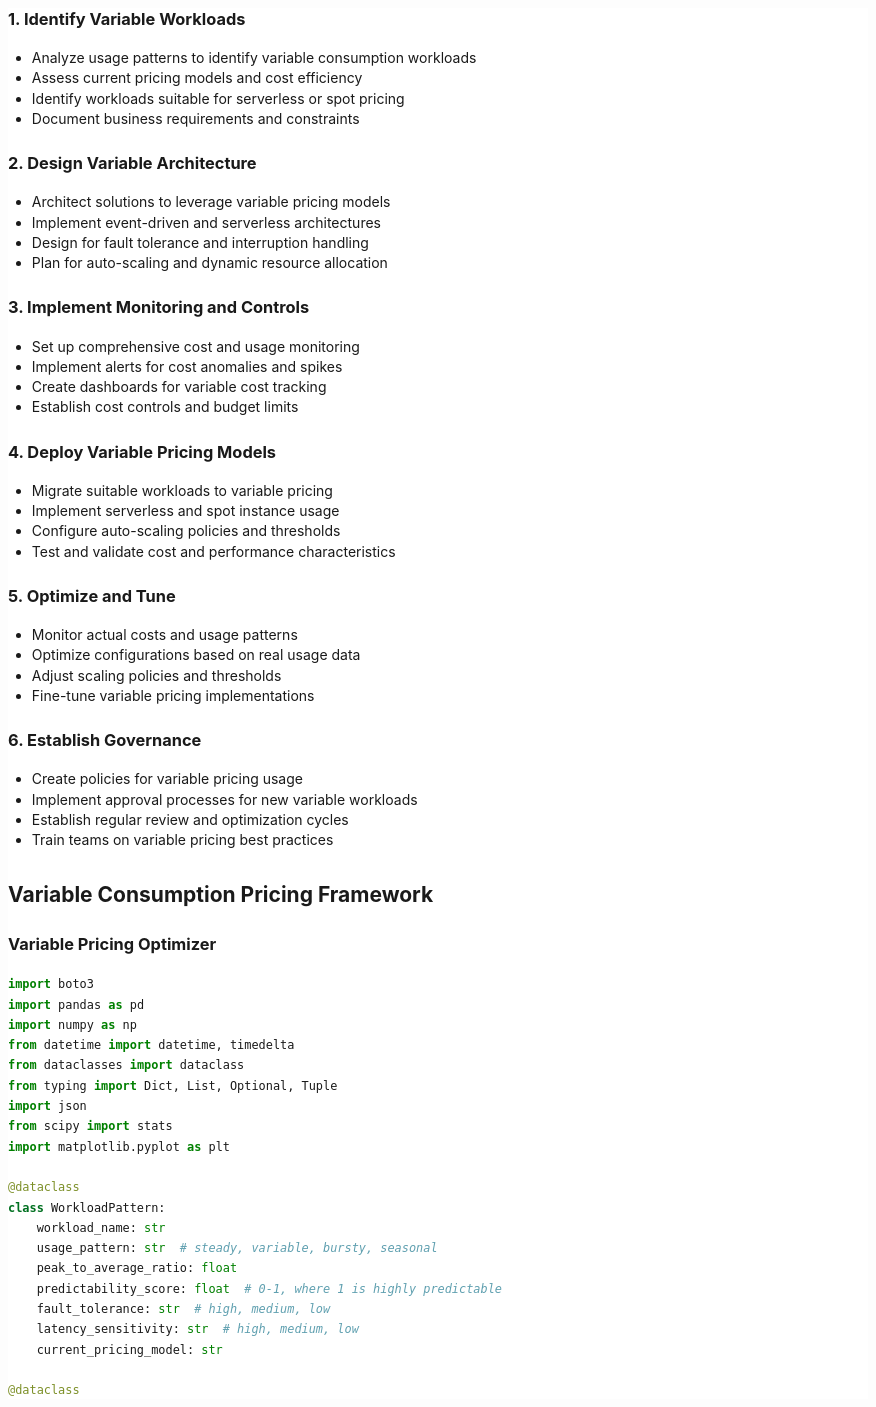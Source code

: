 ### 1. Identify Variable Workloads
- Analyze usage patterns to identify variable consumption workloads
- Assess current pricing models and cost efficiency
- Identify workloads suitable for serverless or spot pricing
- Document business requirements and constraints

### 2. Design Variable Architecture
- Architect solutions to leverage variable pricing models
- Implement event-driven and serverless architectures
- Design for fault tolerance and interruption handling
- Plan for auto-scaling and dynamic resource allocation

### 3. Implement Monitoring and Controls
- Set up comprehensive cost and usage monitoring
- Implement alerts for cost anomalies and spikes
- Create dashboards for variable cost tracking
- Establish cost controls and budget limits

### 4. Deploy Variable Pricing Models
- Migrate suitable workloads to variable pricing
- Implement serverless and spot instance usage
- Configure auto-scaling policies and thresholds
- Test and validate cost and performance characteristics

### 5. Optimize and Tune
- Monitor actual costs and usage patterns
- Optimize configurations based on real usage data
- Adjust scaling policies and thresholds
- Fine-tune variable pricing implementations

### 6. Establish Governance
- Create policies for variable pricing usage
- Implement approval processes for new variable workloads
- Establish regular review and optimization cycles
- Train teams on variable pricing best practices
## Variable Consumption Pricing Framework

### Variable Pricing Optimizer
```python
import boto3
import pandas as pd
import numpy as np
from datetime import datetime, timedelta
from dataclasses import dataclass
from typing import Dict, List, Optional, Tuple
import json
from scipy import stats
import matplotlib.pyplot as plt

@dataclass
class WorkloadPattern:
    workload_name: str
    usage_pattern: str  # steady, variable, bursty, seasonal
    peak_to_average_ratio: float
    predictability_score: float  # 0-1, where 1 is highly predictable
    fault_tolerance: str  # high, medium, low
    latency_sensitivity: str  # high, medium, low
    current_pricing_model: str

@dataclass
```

+ + + + + + +

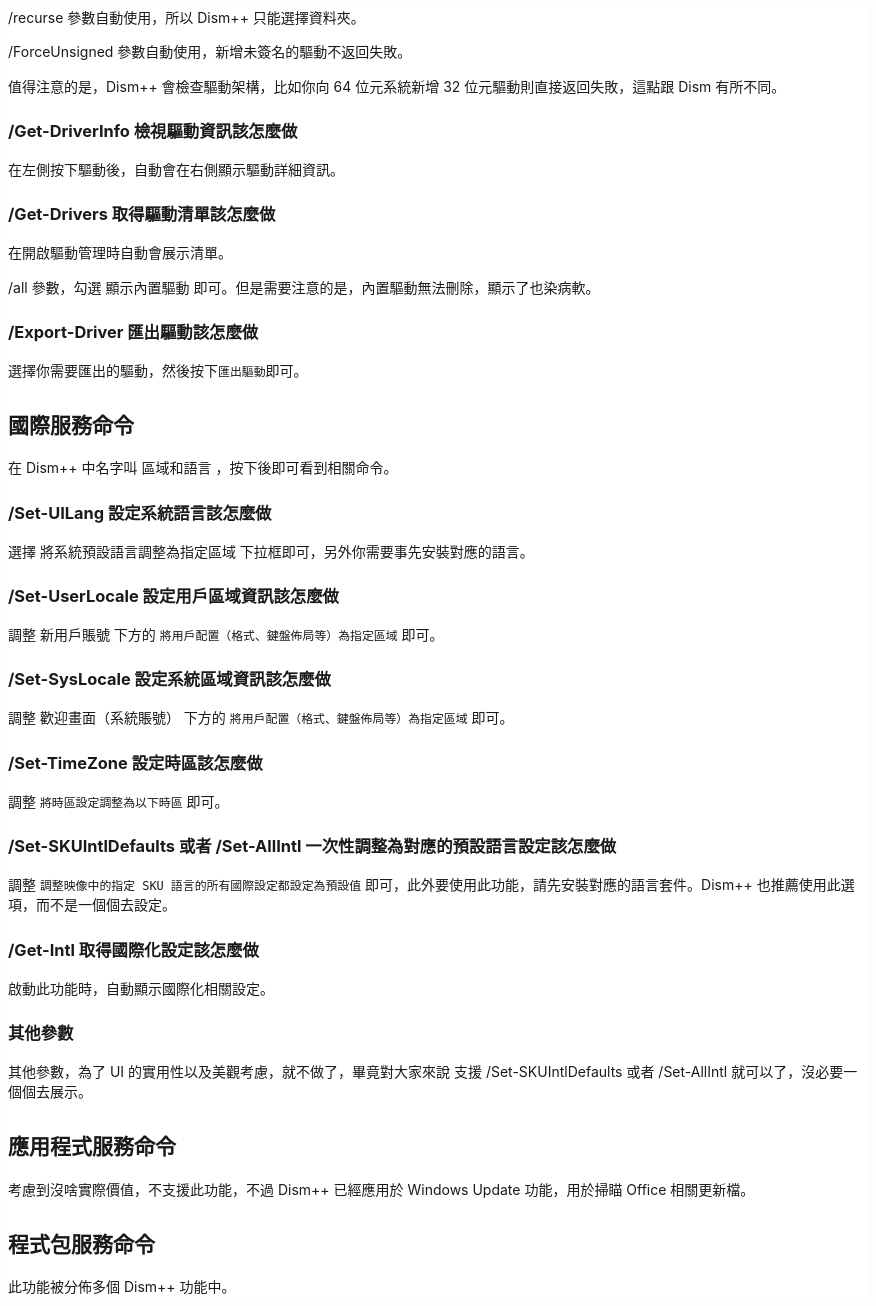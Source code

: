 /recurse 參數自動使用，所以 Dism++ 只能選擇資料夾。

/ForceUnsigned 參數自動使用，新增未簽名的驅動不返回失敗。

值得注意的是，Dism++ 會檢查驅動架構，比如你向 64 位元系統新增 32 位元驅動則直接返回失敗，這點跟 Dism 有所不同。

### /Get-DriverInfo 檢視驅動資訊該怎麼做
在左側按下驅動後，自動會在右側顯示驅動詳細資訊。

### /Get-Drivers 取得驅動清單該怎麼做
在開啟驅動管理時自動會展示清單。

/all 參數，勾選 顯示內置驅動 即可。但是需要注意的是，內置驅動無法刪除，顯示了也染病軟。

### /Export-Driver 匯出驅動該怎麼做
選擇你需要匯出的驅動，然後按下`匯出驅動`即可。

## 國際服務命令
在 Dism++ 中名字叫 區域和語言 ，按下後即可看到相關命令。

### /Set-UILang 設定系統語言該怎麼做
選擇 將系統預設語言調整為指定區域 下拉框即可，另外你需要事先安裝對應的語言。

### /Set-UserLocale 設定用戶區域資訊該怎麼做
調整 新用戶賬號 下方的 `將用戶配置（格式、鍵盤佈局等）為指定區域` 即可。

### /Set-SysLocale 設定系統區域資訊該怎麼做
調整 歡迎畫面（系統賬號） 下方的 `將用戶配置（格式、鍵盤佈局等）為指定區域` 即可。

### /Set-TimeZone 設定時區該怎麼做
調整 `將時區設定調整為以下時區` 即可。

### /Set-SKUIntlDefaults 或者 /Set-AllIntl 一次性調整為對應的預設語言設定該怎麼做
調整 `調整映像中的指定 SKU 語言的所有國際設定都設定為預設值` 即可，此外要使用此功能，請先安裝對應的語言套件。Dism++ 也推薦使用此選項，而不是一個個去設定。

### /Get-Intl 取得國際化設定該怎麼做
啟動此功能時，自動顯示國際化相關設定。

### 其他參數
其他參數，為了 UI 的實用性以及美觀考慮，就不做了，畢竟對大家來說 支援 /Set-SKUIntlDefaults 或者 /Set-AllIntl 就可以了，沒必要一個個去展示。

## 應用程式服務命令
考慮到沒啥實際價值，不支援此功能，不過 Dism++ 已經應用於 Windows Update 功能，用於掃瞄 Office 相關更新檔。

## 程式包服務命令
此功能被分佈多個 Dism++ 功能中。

+ + + + + + +

◆ EXERCISE REQUIREMENTS
Scan the data above for the word "scaling". Copy every line in which it is found.

◆ RESPONSE
- Plan for auto-scaling and dynamic resource allocation
- Configure auto-scaling policies and thresholds
- Adjust scaling policies and thresholds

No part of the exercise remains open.